09 December12 2019
Diam Bouchage's latest environmental report, published in June 2019, shows excellent results in terms of its carbon footprint. By considering the carbon sequestration by cork oak forests in the analysis of their life cycle, each closure produced actually has a negative carbon footprint!
In 2009, Diam Bouchage implemented an environmental policy that is now perfectly integrated into all its industrial sites. It is a commitment by the company to continuously improve the performance of its production tools.‘The cork that we work with every day is a noble, natural material... we understand the importance of preserving our beautiful planet. The willingness to work for the future, that extends beyond compliance with regulations, is at the forefront of all our developments.’ Dominique Tourneix, Managing Director
The carbon footprint of Diam and Mytik closures is calculated from the sourcing of raw materials to the factory exit of the finished products. It also reflects the exceptional carbon sequestration capacity of cork oaks, in compliance with the recommendations of the European Commission.

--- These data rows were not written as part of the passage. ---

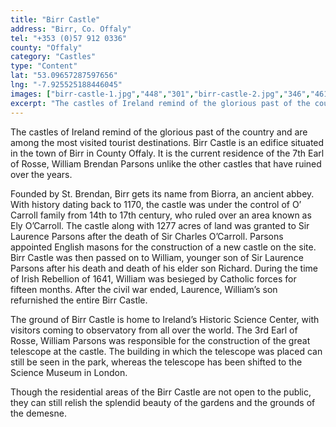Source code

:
```yaml
---
title: "Birr Castle"
address: "Birr, Co. Offaly"
tel: "+353 (0)57 912 0336"
county: "Offaly"
category: "Castles"
type: "Content"
lat: "53.09657287597656"
lng: "-7.925525188446045"
images: ["birr-castle-1.jpg","448","301","birr-castle-2.jpg","346","461","birr-castle-3.jpg","300","258","birr-castle-5.jpg","500","374","birr-castle-7.jpg","500","374","birr-castle-8.jpg","250","196","birr-castle-9.jpg","500","365"]
excerpt: "The castles of Ireland remind of the glorious past of the country and are among the  most visited tourist destinations. Birr Castle is an edifice situ..."
---
```

<p>The castles of Ireland remind of the glorious past of the country and are among the  most visited tourist destinations. Birr Castle is an edifice situated in the  town of Birr in County Offaly. It is the current residence of the 7th  Earl of Rosse, William Brendan Parsons unlike the other castles that have  ruined over the years. </p>
<p>Founded  by St. Brendan, Birr gets its name from Biorra, an ancient abbey. With history  dating back to 1170, the castle was under the control of O’ Carroll family from  14th to 17th century, who ruled over an area known as Ely  O’Carroll. The castle along with 1277 acres of land was granted to Sir Laurence  Parsons after the death of Sir Charles O’Carroll. Parsons appointed English  masons for the construction of a new castle on the site. Birr Castle was then  passed on to William, younger son of Sir Laurence Parsons after his death and  death of his elder son Richard. During the time of Irish Rebellion of 1641,  William was besieged by Catholic forces for fifteen months. After the civil war  ended, Laurence, William’s son refurnished the entire Birr Castle. </p>
<p>The  ground of Birr Castle is home to Ireland’s Historic Science Center, with  visitors coming to observatory from all over the world. The 3rd Earl  of Rosse, William Parsons was responsible for the construction of the great  telescope at the castle. The building in which the telescope was placed can  still be seen in the park, whereas the telescope has been shifted to the  Science Museum in London.  </p>
<p>Though  the residential areas of the Birr Castle are not open to the public, they can  still relish the splendid beauty of the gardens and the grounds of the demesne. </p>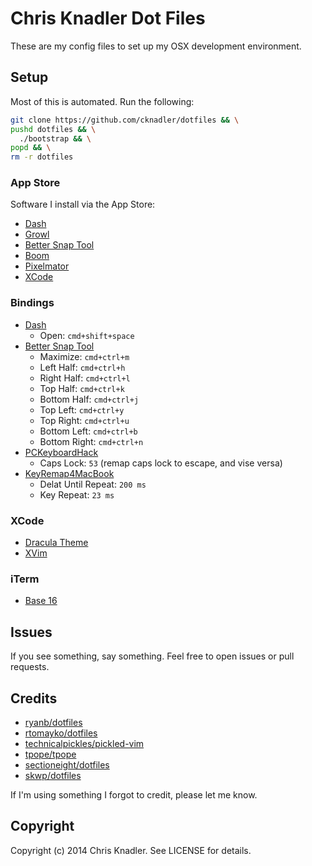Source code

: # Chris Knadler Dot Files

These are my config files to set up my OSX development environment.

## Setup

Most of this is automated. Run the following:

```bash
git clone https://github.com/cknadler/dotfiles && \
pushd dotfiles && \
  ./bootstrap && \
popd && \
rm -r dotfiles
```

### App Store

Software I install via the App Store:

- [Dash](http://kapeli.com/dash)
- [Growl](http://growl.info/)
- [Better Snap Tool](http://blog.boastr.net/bettersnaptool/)
- [Boom](http://www.globaldelight.com/boom/)
- [Pixelmator](http://www.pixelmator.com/)
- [XCode](https://developer.apple.com/xcode/)

### Bindings

- [Dash](http://kapeli.com/dash)
  - Open: `cmd+shift+space`
- [Better Snap Tool](http://blog.boastr.net/bettersnaptool/)
  - Maximize: `cmd+ctrl+m`
  - Left Half: `cmd+ctrl+h`
  - Right Half: `cmd+ctrl+l`
  - Top Half: `cmd+ctrl+k`
  - Bottom Half: `cmd+ctrl+j`
  - Top Left: `cmd+ctrl+y`
  - Top Right: `cmd+ctrl+u`
  - Bottom Left: `cmd+ctrl+b`
  - Bottom Right: `cmd+ctrl+n`
- [PCKeyboardHack](https://pqrs.org/macosx/keyremap4macbook/pckeyboardhack.html.en)
  - Caps Lock: `53` (remap caps lock to escape, and vise versa)
- [KeyRemap4MacBook](https://pqrs.org/macosx/keyremap4macbook/)
  - Delat Until Repeat: `200 ms`
  - Key Repeat: `23 ms`

### XCode

- [Dracula Theme](https://github.com/zenorocha/dracula-theme)
- [XVim](https://github.com/XVimProject/XVim)

### iTerm

- [Base 16](https://github.com/chriskempson/base16-iterm2)

## Issues

If you see something, say something. Feel free to open issues or pull requests.

## Credits

* [ryanb/dotfiles](https://github.com/ryanb/dotfiles)
* [rtomayko/dotfiles](https://github.com/rtomayko/dotfiles)
* [technicalpickles/pickled-vim](https://github.com/technicalpickles/pickled-vim)
* [tpope/tpope](https://github.com/tpope/tpope)
* [sectioneight/dotfiles](https://github.com/sectioneight/dotfiles)
* [skwp/dotfiles](https://github.com/skwp/dotfiles)

If I'm using something I forgot to credit, please let me know.

## Copyright

Copyright (c) 2014 Chris Knadler. See LICENSE for details.
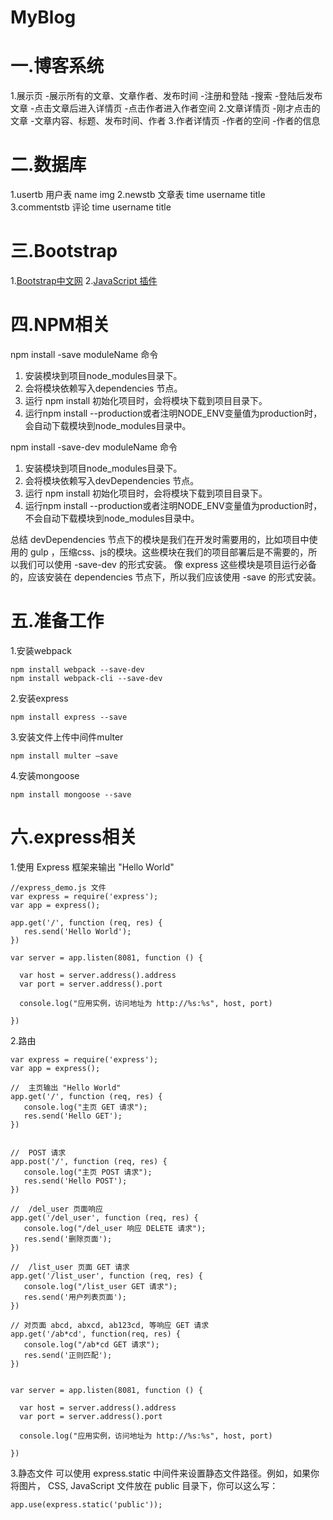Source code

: # MyBlog
# 一.博客系统
1.展示页
		-展示所有的文章、文章作者、发布时间
		-注册和登陆
		-搜索
		-登陆后发布文章
		-点击文章后进入详情页
		-点击作者进入作者空间
2.文章详情页
		-刚才点击的文章
		-文章内容、标题、发布时间、作者
3.作者详情页
		-作者的空间
		-作者的信息

# 二.数据库
1.usertb 用户表
name img
2.newstb 文章表
time username title 
3.commentstb 评论
time username title

# 三.Bootstrap
1.[Bootstrap中文网](http://www.bootcss.com/)
2.[JavaScript 插件](https://v3.bootcss.com/javascript/)

# 四.NPM相关
npm install -save moduleName 命令
1. 安装模块到项目node_modules目录下。
2. 会将模块依赖写入dependencies 节点。
3. 运行 npm install 初始化项目时，会将模块下载到项目目录下。
4. 运行npm install --production或者注明NODE_ENV变量值为production时，会自动下载模块到node_modules目录中。

npm install -save-dev moduleName 命令
1. 安装模块到项目node_modules目录下。
2. 会将模块依赖写入devDependencies 节点。
3. 运行 npm install 初始化项目时，会将模块下载到项目目录下。
4. 运行npm install --production或者注明NODE_ENV变量值为production时，不会自动下载模块到node_modules目录中。

总结
devDependencies 节点下的模块是我们在开发时需要用的，比如项目中使用的 gulp ，压缩css、js的模块。这些模块在我们的项目部署后是不需要的，所以我们可以使用 -save-dev 的形式安装。
像 express 这些模块是项目运行必备的，应该安装在 dependencies 节点下，所以我们应该使用 -save 的形式安装。

# 五.准备工作
1.安装webpack
```
npm install webpack --save-dev
npm install webpack-cli --save-dev
```
2.安装express
```
npm install express --save
```
3.安装文件上传中间件multer
```
npm install multer –save
```
4.安装mongoose
```
npm install mongoose --save
```
# 六.express相关
1.使用 Express 框架来输出 "Hello World"
```
//express_demo.js 文件
var express = require('express');
var app = express();
 
app.get('/', function (req, res) {
   res.send('Hello World');
})
 
var server = app.listen(8081, function () {
 
  var host = server.address().address
  var port = server.address().port
 
  console.log("应用实例，访问地址为 http://%s:%s", host, port)
 
})
```
2.路由
```
var express = require('express');
var app = express();
 
//  主页输出 "Hello World"
app.get('/', function (req, res) {
   console.log("主页 GET 请求");
   res.send('Hello GET');
})
 
 
//  POST 请求
app.post('/', function (req, res) {
   console.log("主页 POST 请求");
   res.send('Hello POST');
})
 
//  /del_user 页面响应
app.get('/del_user', function (req, res) {
   console.log("/del_user 响应 DELETE 请求");
   res.send('删除页面');
})
 
//  /list_user 页面 GET 请求
app.get('/list_user', function (req, res) {
   console.log("/list_user GET 请求");
   res.send('用户列表页面');
})
 
// 对页面 abcd, abxcd, ab123cd, 等响应 GET 请求
app.get('/ab*cd', function(req, res) {   
   console.log("/ab*cd GET 请求");
   res.send('正则匹配');
})
 
 
var server = app.listen(8081, function () {
 
  var host = server.address().address
  var port = server.address().port
 
  console.log("应用实例，访问地址为 http://%s:%s", host, port)
 
})
```
3.静态文件
可以使用 express.static 中间件来设置静态文件路径。例如，如果你将图片， CSS, JavaScript 文件放在 public 目录下，你可以这么写：
```
app.use(express.static('public'));
```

Cork oak forests are carbon sinks, capturing CO2 through photosynthesis. According to experts, this carbon sequestration is estimated to be in the order of 10 to 15 tonnes of CO2 per tonne of harvested cork.
A Diam closure for still wine and a Mytik closure for sparkling wine contribute 150g and 250g of CO2 respectively; that is 6 to 8 times more than the emissions resulting from their production.
In total, a Diam closure produces -124g EqCo2, and a Mytik closure, -218g EqCo2; these figures also have an impact on the carbon footprint of the winegrowers who use these closures!‘Using cork is a long-term contribution to climate change mitigation. This is not the case for other solutions using plant polymers from fast-moving crops such as sugar cane, where the captured CO2 is released back into the atmosphere well before the 100-year mark called for by environmental standards.’ Joaquin Herreros, QSE
Diam Bouchage is increasingly involved in sustainable development and social responsibility initiatives; the development of Origine by Diam, a bio-sourced closure, and the revival of the French cork industry being excellent illustrations of this.